Agustín Alberto Balbuena (1 September 1945 – 9 March 2021) was an Argentine football striker who won with Club Atlético Independiente four Copa Libertadores and one Copa Intercontinental.

Career
Balbuena began his professional playing career in 1964 with home town club Colón de Santa Fe, after a spell with Racing Club. He played for Rosario Central where he was a losing finalist in the 1970 Nacional.

In 1971 Balbuena joined Club Atlético Independiente where he became an important player during the most successful period in the history of the club.

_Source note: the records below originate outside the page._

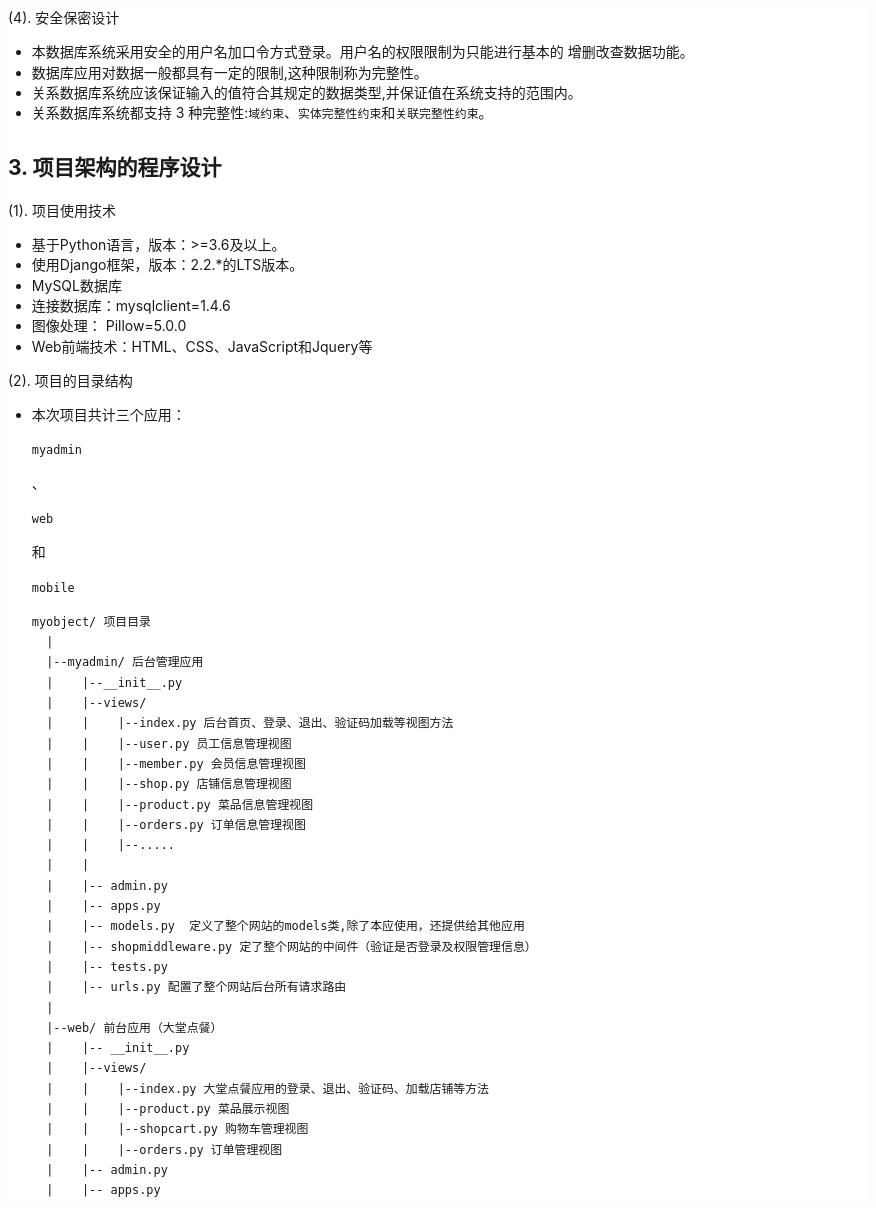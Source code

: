(4). 安全保密设计

- 本数据库系统采用安全的用户名加口令方式登录。用户名的权限限制为只能进行基本的 增删改查数据功能。
- 数据库应用对数据一般都具有一定的限制,这种限制称为完整性。
- 关系数据库系统应该保证输入的值符合其规定的数据类型,并保证值在系统支持的范围内。
- 关系数据库系统都支持 3 种完整性:`域约束`、`实体完整性约束`和`关联完整性约束`。



## 3. 项目架构的程序设计

(1). 项目使用技术

- 基于Python语言，版本：>=3.6及以上。
- 使用Django框架，版本：2.2.*的LTS版本。
- MySQL数据库
- 连接数据库：mysqlclient=1.4.6
- 图像处理： Pillow=5.0.0
- Web前端技术：HTML、CSS、JavaScript和Jquery等

(2). 项目的目录结构

- 本次项目共计三个应用：

  ```
  myadmin
  ```

  、

  ```
  web
  ```

  和

  ```
  mobile
  ```

  ```
  myobject/ 项目目录
    |   
    |--myadmin/ 后台管理应用
    |    |--__init__.py
    |    |--views/
    |    |    |--index.py 后台首页、登录、退出、验证码加载等视图方法
    |    |    |--user.py 员工信息管理视图
    |    |    |--member.py 会员信息管理视图
    |    |    |--shop.py 店铺信息管理视图
    |    |    |--product.py 菜品信息管理视图
    |    |    |--orders.py 订单信息管理视图
    |    |    |--.....
    |    |
    |    |-- admin.py
    |    |-- apps.py
    |    |-- models.py  定义了整个网站的models类,除了本应使用，还提供给其他应用
    |    |-- shopmiddleware.py 定了整个网站的中间件（验证是否登录及权限管理信息）
    |    |-- tests.py
    |    |-- urls.py 配置了整个网站后台所有请求路由
    |
    |--web/ 前台应用（大堂点餐）
    |    |-- __init__.py
    |    |--views/
    |    |    |--index.py 大堂点餐应用的登录、退出、验证码、加载店铺等方法
    |    |    |--product.py 菜品展示视图
    |    |    |--shopcart.py 购物车管理视图
    |    |    |--orders.py 订单管理视图
    |    |-- admin.py
    |    |-- apps.py
  ```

He appeared with the team that won the 1971 Metropolitano to qualify for the Copa Libertadores. Independiente won Copa Libertadores on four consecutive occasions: 1972, 1973, 1974 and 1975. He scored the winning goal in the Copa Intercontinental in 1973 against Juventus.

Balbuena was included in the Argentina national team for the 1974 FIFA World Cup, one of eight national team occasions.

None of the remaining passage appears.